Album Review: Max Basic, “I Sell The Future”

Max Basic I Sell The Future
(Chill Mega Chill – July 20, 2015)
(Pop, Indie Rock)
Review by Rob Leonard

Cue the eye rolls, Max Basic is…… well…. not basic. Full of charisma and attainable likeness Sell The Future brandishes counterpop as Ryan Dolliver channels not so future artists Phil Collins, Human League, and Mr. Sledgehammer himself Peter Gabriel. At 6 tracks Sell doesn’t give you too much time to think about what’s happening – a well concocted pop album relying on nostalgic sentiment and a self awareness that’s aware of  it’s own uncertainty, “What have I done for you to remember me?… Muh…Maybe that’s not the point” and “No matter how much I try/Just don’t know if it’s gonna work out.” There’s an attitude and swagger akin to the embellished personality of LCD Soundsystem’s James Murphy as Dolliver frequently breaks whatever music’s equivalent to a fourth wall is, “I got a kid who tells me that he wants to be free…. but I know it’s… I know it’s just what he heard from somebody,” the lyric from “Drug Talk” is just one example of this inclusion.


 
Opener, “Who’s To Tell Me?” is pushed by a narrative that’s unassured but at least Dolliver is aware of his inclinations towards the unassuming. The very familiar and steady drums are roused by a rowdy but slick bass-line and the space is filled with melodic leads and spatial synths reminiscent of  The Human League.

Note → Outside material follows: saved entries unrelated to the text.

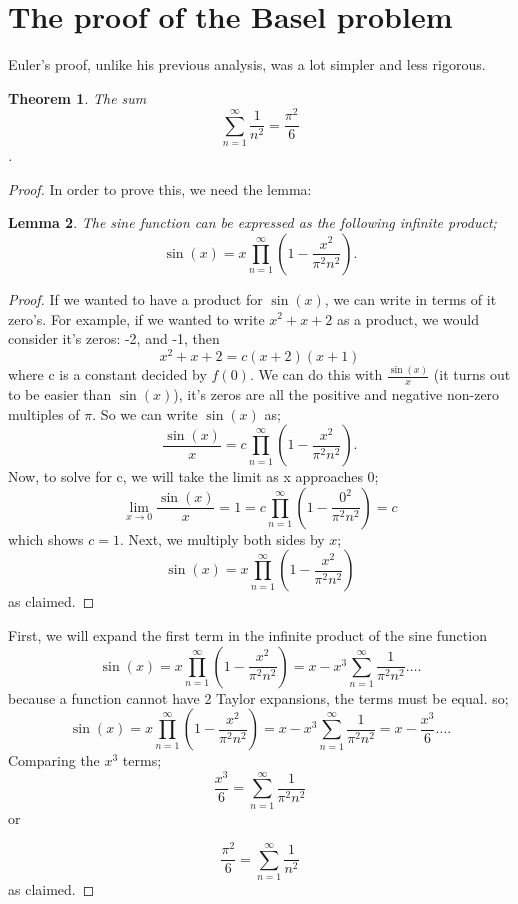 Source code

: \documentclass{article}
\newtheorem{theorem}{Theorem}[section]
\newtheorem{lemma}[theorem]{Lemma}
\theoremstyle{remark}
\theoremstyle{definition}
\begin{document}
\section{The proof of the Basel problem}
Euler's proof, unlike his previous analysis, was a lot simpler and less rigorous.
\begin{theorem}
The sum
\[\sum_{n=1}^{\infty}\frac{1}{n^2}=\frac{\pi^2}{6}\].

\end{theorem}
\begin{proof}
In order to prove this, we need the lemma:
\begin{lemma}
The sine function can be expressed as the following infinite product;
\[\sin(x)=x\prod_{n=1}^{\infty}(1-\frac{x^2}{\pi^2n^2}).
\]
\end{lemma}
\begin{proof}
If we wanted to have a product for $\sin(x)$, we can write in terms of it zero's. For example, if we wanted to write $x^2+x+2$ as a product, we would consider it's zeros: -2, and -1, then
\[x^2+x+2=c(x+2)(x+1)\]
where c is a constant decided by $f(0)$. We can do this with $\frac{\sin(x)}{x}$ (it turns out to be easier than $\sin(x)$), it's zeros are all the positive and negative non-zero multiples of $\pi$. So we can write $\sin(x)$ as;
    \[\frac{\sin(x)}{x}=c\prod_{n=1}^{\infty}(1-\frac{x^2}{\pi^2n^2}).\]
Now, to solve for c, we will take the limit as x approaches 0;
\[\lim_{x\rightarrow 0}{\frac{\sin(x)}{x}}=1=c\prod_{n=1}^{\infty}(1-\frac{0^2}{\pi^2n^2})=c\]
which shows $c=1$. Next, we multiply both sides by $x$;
\[\sin(x)=x\prod_{n=1}^{\infty}(1-\frac{x^2}{\pi^2n^2})\]
as claimed.
\end{proof}
First, we will expand the first term in the infinite product of the sine function
\begin{equation}
    \sin(x)=x\prod_{n=1}^{\infty}(1-\frac{x^2}{\pi^2n^2})=x-x^3\sum_{n=1}^{\infty}\frac{1}{\pi^2n^2}….
\end{equation}
because a function cannot have 2 Taylor expansions, the terms must be equal. so;
\[\sin(x)=x\prod_{n=1}^{\infty}(1-\frac{x^2}{\pi^2n^2})=x-x^3\sum_{n=1}^{\infty}\frac{1}{\pi^2n^2}=x-\frac{x^3}{6}….\]
Comparing the $x^3$ terms;
\[\frac{x^3}{6}=\sum_{n=1}^{\infty}\frac{1}{\pi^2n^2}\]
or

\[\frac{\pi^2}{6}=\sum_{n=1}^{\infty}\frac{1}{n^2}\]
as claimed.
\end{proof}
\end{document}
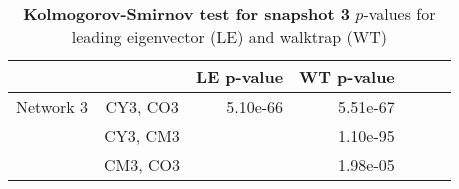 \begin{table}
\centering
\caption[Kolmogorov-Smirnov test for snapshot 3]{\textbf{Kolmogorov-Smirnov test for snapshot 3} $p$-values for leading eigenvector (LE) and walktrap (WT)}
\label{tab:n3-pvalues2}
\vspace*{5mm}
\begin{tabular}{lcrrrrr}
	\toprule

	\rowcolor{Gray}
	 & & LE p-value & WT p-value\\
	\midrule 
	\quad Network 3     & CY3, CO3 & 5.10e-66 & 5.51e-67\\
					    & CY3, CM3 &          & 1.10e-95\\
						& CM3, CO3 &          & 1.98e-05\\ 
	\bottomrule
\end{tabular}
\end{table}
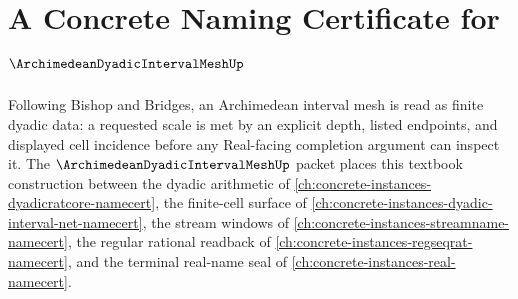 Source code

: \chapter{A Concrete Naming Certificate for $\ArchimedeanDyadicIntervalMeshUp$}
\label{ch:concrete-instances-archimedean-dyadic-interval-mesh-namecert}

Following Bishop and Bridges, an Archimedean interval mesh is read as finite dyadic data: a requested scale is met by an explicit depth, listed endpoints, and displayed cell incidence before any Real-facing completion argument can inspect it. The $\ArchimedeanDyadicIntervalMeshUp$ packet places this textbook construction between the dyadic arithmetic of \autoref{ch:concrete-instances-dyadicratcore-namecert}, the finite-cell surface of \autoref{ch:concrete-instances-dyadic-interval-net-namecert}, the stream windows of \autoref{ch:concrete-instances-streamname-namecert}, the regular rational readback of \autoref{ch:concrete-instances-regseqrat-namecert}, and the terminal real-name seal of \autoref{ch:concrete-instances-real-namecert}.

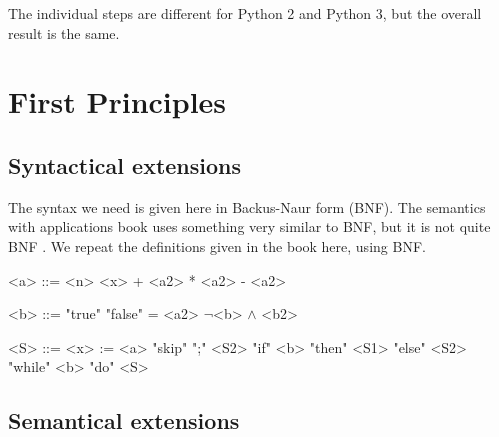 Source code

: \documentclass[12pt]{article}
\begin{document}
The individual steps are different for Python 2 and Python 3, but the overall result is the same.

\section{First Principles}

\subsection{Syntactical extensions}

The syntax we need is given here in Backus-Naur form (BNF). The semantics with applications book uses something very similar to BNF, but it is not quite BNF \cite[section 1.2]{wiley}. We repeat the definitions given in the book here, using BNF.

\begin{grammar}
    <a> ::= <n>
    \alt <x>
     + <a2>
     * <a2>
     - <a2>

    <b> ::= "true"
    \alt "false"
     = <a2>
    \alt $\lnot$<b>
     $\land$ <b2>

    <S> ::= <x> := <a>
    \alt "skip"
     ";" <S2>
    \alt "if" <b> "then" <S1> "else" <S2>
    \alt "while" <b> "do" <S>
\end{grammar}

\subsection{Semantical extensions} %

\printbibliography
\end{document}
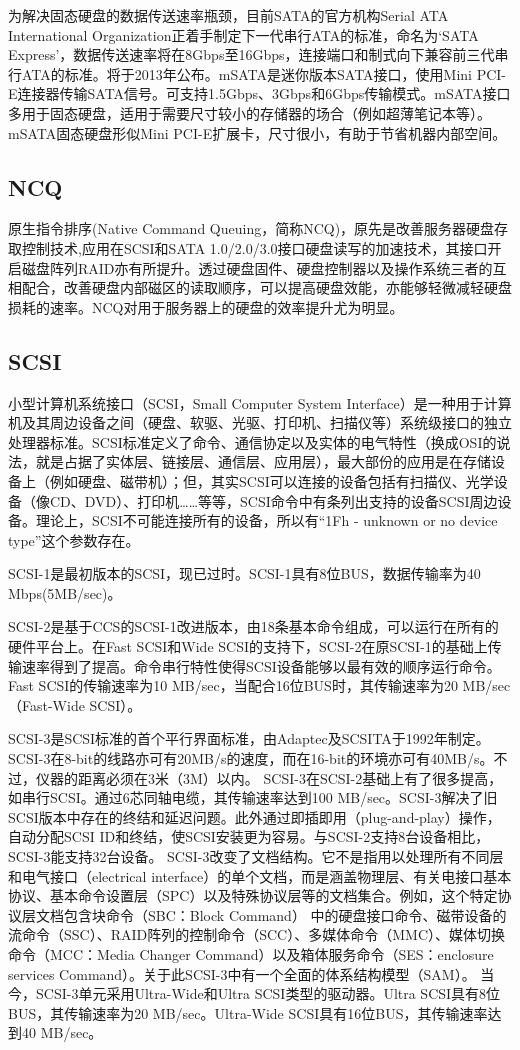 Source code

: 为解决固态硬盘的数据传送速率瓶颈，目前SATA的官方机构Serial ATA International Organization正着手制定下一代串行ATA的标准，命名为‘SATA Express’，数据传送速率将在8Gbps至16Gbps，连接端口和制式向下兼容前三代串行ATA的标准。将于2013年公布。mSATA是迷你版本SATA接口，使用Mini PCI-E连接器传输SATA信号。可支持1.5Gbps、3Gbps和6Gbps传输模式。mSATA接口多用于固态硬盘，适用于需要尺寸较小的存储器的场合（例如超薄笔记本等）。mSATA固态硬盘形似Mini PCI-E扩展卡，尺寸很小，有助于节省机器内部空间。

\subsection{NCQ}
原生指令排序(Native Command Queuing，简称NCQ)，原先是改善服务器硬盘存取控制技术,应用在SCSI和SATA 1.0/2.0/3.0接口硬盘读写的加速技术，其接口开启磁盘阵列RAID亦有所提升。透过硬盘固件、硬盘控制器以及操作系统三者的互相配合，改善硬盘内部磁区的读取顺序，可以提高硬盘效能，亦能够轻微减轻硬盘损耗的速率。NCQ对用于服务器上的硬盘的效率提升尤为明显。

\subsection{SCSI}
小型计算机系统接口（SCSI，Small Computer System Interface）是一种用于计算机及其周边设备之间（硬盘、软驱、光驱、打印机、扫描仪等）系统级接口的独立处理器标准。SCSI标准定义了命令、通信协定以及实体的电气特性（换成OSI的说法，就是占据了实体层、链接层、通信层、应用层），最大部份的应用是在存储设备上（例如硬盘、磁带机）；但，其实SCSI可以连接的设备包括有扫描仪、光学设备（像CD、DVD）、打印机……等等，SCSI命令中有条列出支持的设备SCSI周边设备。理论上，SCSI不可能连接所有的设备，所以有“1Fh - unknown or no device type”这个参数存在。

SCSI-1是最初版本的SCSI，现已过时。SCSI-1具有8位BUS，数据传输率为40 Mbps(5MB/sec)。

SCSI-2是基于CCS的SCSI-1改进版本，由18条基本命令组成，可以运行在所有的硬件平台上。在Fast SCSI和Wide SCSI的支持下，SCSI-2在原SCSI-1的基础上传输速率得到了提高。命令串行特性使得SCSI设备能够以最有效的顺序运行命令。Fast SCSI的传输速率为10 MB/sec，当配合16位BUS时，其传输速率为20 MB/sec（Fast-Wide SCSI）。

SCSI-3是SCSI标准的首个平行界面标准，由Adaptec及SCSITA于1992年制定。SCSI-3在8-bit的线路亦可有20MB/s的速度，而在16-bit的环境亦可有40MB/s。不过，仪器的距离必须在3米（3M）以内。 SCSI-3在SCSI-2基础上有了很多提高，如串行SCSI。通过6芯同轴电缆，其传输速率达到100 MB/sec。SCSI-3解决了旧SCSI版本中存在的终结和延迟问题。此外通过即插即用（plug-and-play）操作，自动分配SCSI ID和终结，使SCSI安装更为容易。与SCSI-2支持8台设备相比，SCSI-3能支持32台设备。 SCSI-3改变了文档结构。它不是指用以处理所有不同层和电气接口（electrical interface）的单个文档，而是涵盖物理层、有关电接口基本协议、基本命令设置层（SPC）以及特殊协议层等的文档集合。例如，这个特定协议层文档包含块命令（SBC：Block Command） 中的硬盘接口命令、磁带设备的流命令（SSC）、RAID阵列的控制命令（SCC）、多媒体命令（MMC）、媒体切换命令（MCC：Media Changer Command）以及箱体服务命令（SES：enclosure services Command）。关于此SCSI-3中有一个全面的体系结构模型（SAM）。 当今，SCSI-3单元采用Ultra-Wide和Ultra SCSI类型的驱动器。Ultra SCSI具有8位BUS，其传输速率为20 MB/sec。Ultra-Wide SCSI具有16位BUS，其传输速率达到40 MB/sec。

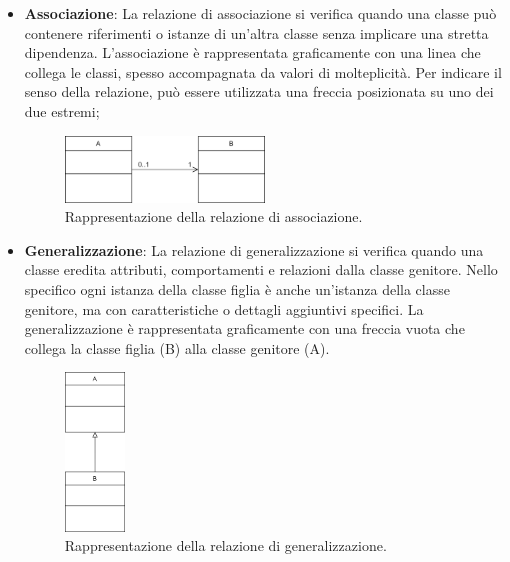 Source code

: \documentclass[10pt]{article}
\begin{document}
\begin{justify}
\begin{itemize}
            \item \textbf{Associazione}: La relazione di associazione si verifica quando una classe può contenere riferimenti o istanze di un'altra classe senza implicare una stretta dipendenza. L'associazione è rappresentata graficamente con una linea che collega le classi, spesso accompagnata da valori di molteplicità. Per indicare il senso della relazione, può essere utilizzata una freccia posizionata su uno dei due estremi;
            \begin{figure}[H]
            \centering
            \includegraphics[width=0.5\textwidth]{AssociazioneClasse.png}
            \caption{Rappresentazione della relazione di associazione.}
            \end{figure}

            \item \textbf{Generalizzazione}: La relazione di generalizzazione si verifica quando una classe eredita attributi, comportamenti e relazioni dalla classe genitore. Nello specifico ogni istanza della classe figlia è anche un'istanza della classe genitore, ma con caratteristiche o dettagli aggiuntivi specifici. La generalizzazione è rappresentata graficamente con una freccia vuota che collega la classe figlia (B) alla classe genitore (A).
            \begin{figure}[H]
            \centering
            \includegraphics[width=0.15\textwidth]
            {GeneralizzazioneClasse.png}
            \caption{Rappresentazione della relazione di generalizzazione.}
            \end{figure}
        \end{itemize}


\end{justify}
\end{document}
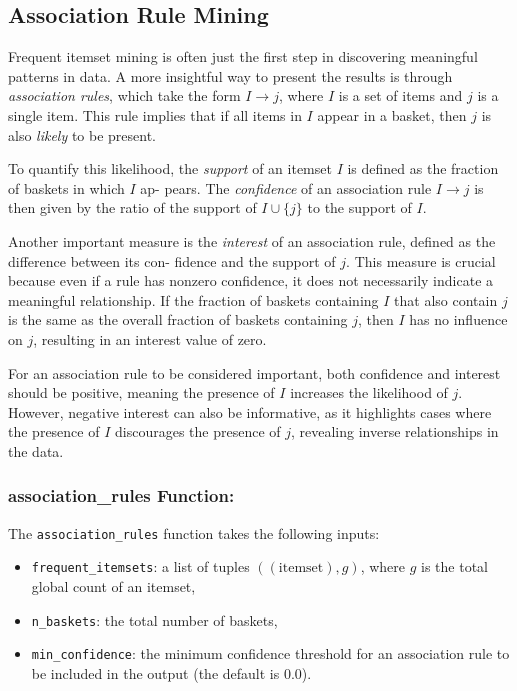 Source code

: \documentclass{Class/julia}
\begin{document}
\subsection{Association Rule Mining}

Frequent itemset mining is often just the first step in discovering meaningful patterns in data. A more insightful way to present the results is through \textit{association rules}, which take the form \( I \rightarrow j \), where \( I \) is a set of items and \( j \) is a single item. This rule implies that if all items in \( I \) appear in a basket, then \( j \) is also \textit{likely} to be present.

To quantify this likelihood, the \textit{support} of an itemset \( I \) is defined as the fraction of baskets in which \( I \) ap- pears. The \textit{confidence} of an association rule \( I \rightarrow j \) is then given by the ratio of the support of \( I \cup \{j\} \) to the support of \( I \).

Another important measure is the \textit{interest} of an association rule, defined as the difference between its con- fidence and the support of \( j \). This measure is crucial because even if a rule has nonzero confidence, it does not necessarily indicate a meaningful relationship. If the fraction of baskets containing \( I \) that also contain \( j \) is the same as the overall fraction of baskets containing \( j \), then \( I \) has no influence on \( j \), resulting in an interest value of zero. 

For an association rule to be considered important, both confidence and interest should be positive, meaning the presence of \( I \) increases the likelihood of \( j \). However, negative interest can also be informative, as it highlights cases where the presence of \( I \) discourages the presence of \( j \), revealing inverse relationships in the data.

\subsubsection*{association\_rules Function:}

The \texttt{association\_rules} function takes the following inputs:

\begin{itemize}
    \item \texttt{frequent\_itemsets}: a list of tuples \(((\text{itemset}), g)\), where \( g \) is the total global count of an itemset,
    \item \texttt{n\_baskets}: the total number of baskets,
    \item \texttt{min\_confidence}: the minimum confidence threshold for an association rule to be included in the output (the default is 0.0).
\end{itemize}
\end{document}
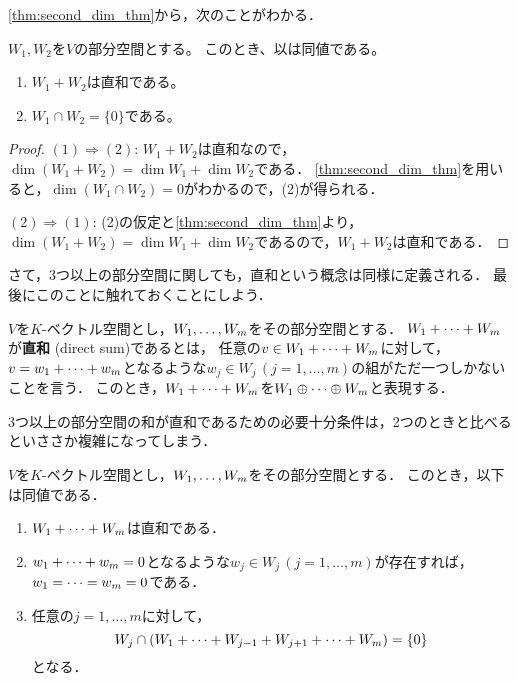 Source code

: \cref{thm:second_dim_thm}から，次のことがわかる．
\begin{prop}\label{prop:two_direct_sum}
  $W_1,W_2$を$V$の部分空間とする。
  このとき、以は同値である。
  \begin{enumerate}
    \item $W_1 + W_2$は直和である。
    \item $W_1 \cap W_2 = \{0\}$である。
  \end{enumerate}
\end{prop}
\begin{proof}
$(1) \Rightarrow (2)$:
$W_1 + W_2$は直和なので，$\dim (W_1 + W_2) = \dim W_1 + \dim W_2$である．
\cref{thm:second_dim_thm}を用いると，$\dim (W_1 \cap W_2) = 0$がわかるので，(2)が得られる．

$(2) \Rightarrow (1)$:
(2)の仮定と\cref{thm:second_dim_thm}より，$\dim (W_1 + W_2) = \dim W_1 + \dim W_2$であるので，$W_1 + W_2$は直和である．
\end{proof}
さて，3つ以上の部分空間に関しても，直和という概念は同様に定義される．
最後にこのことに触れておくことにしよう．
\begin{dfn}
  $V$を$K$-ベクトル空間とし，$\idxdot{W}{1}{m}$をその部分空間とする．
  $\idxsum{W}{1}{m}{+}$が\textbf{直和} (direct sum)であるとは，
  任意の$v \in \idxsum{W}{1}{m}{+}$に対して，
  $v = \idxsum{w}{1}{m}{+}$となるような$w_j \in W_j\,(j=1,\dots,m)$の組がただ一つしかないことを言う．
  このとき，$\idxsum{W}{1}{m}{+}$を$\idxsum{W}{1}{m}{\oplus}$と表現する．
\end{dfn}
3つ以上の部分空間の和が直和であるための必要十分条件は，2つのときと比べるといささか複雑になってしまう．
\begin{prop}
  $V$を$K$-ベクトル空間とし，$\idxdot{W}{1}{m}$をその部分空間とする．
  このとき，以下は同値である．
  \begin{enumerate}
    \item $\idxsum{W}{1}{m}{+}$は直和である．
    \item $\idxsum{w}{1}{m}{+}=0$となるような$w_j \in W_j\,(j=1,\dots,m)$が存在すれば，$\idxsum{w}{1}{m}{=}=0$である．
    \item 任意の$j = 1,\dots,m$に対して，
    \[
      W_j \cap (\idxsum{W}{1}{j-1}{+} + \idxsum{W}{j+1}{m}{+}) = \{ 0 \}  
    \]
    となる．
  \end{enumerate}
\end{prop}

While the album plays out in a unique way and sketches around a multitude of ideas it remains relatively laden with 80’s influences, our second track, “Drug Talk” delves on the most plush aspects of a Peter Gabriel hit and relies on a groove-able pace, random freakouts, and instantly rememberable hooks like “I got a reason to believe in me.”
 

 
Max Basic is self proclaimed blackout funk and “I Still Believe” is a perfect example of Dolliver’s extension into the funk realm with unmistakable bass riffs and almost ’80’s detective TV show intro feel’, what makes the track though are the shrill whistles that knife through bridges and vocal melodies inspired by Phil Collins’ more rhythmic lines. This is where “On Your Way to Anywhere” chimes in, carrying on the Phil Collins vibe – it’s just a vibe though, Dolliver adds the final touches with funk/slap bass and a more memorable lyrical basis.
 

 
Sell The Future sells confidence with a healthy share of reverence and uncertainty, creating a uniform brand of what I would only label as counter-pop.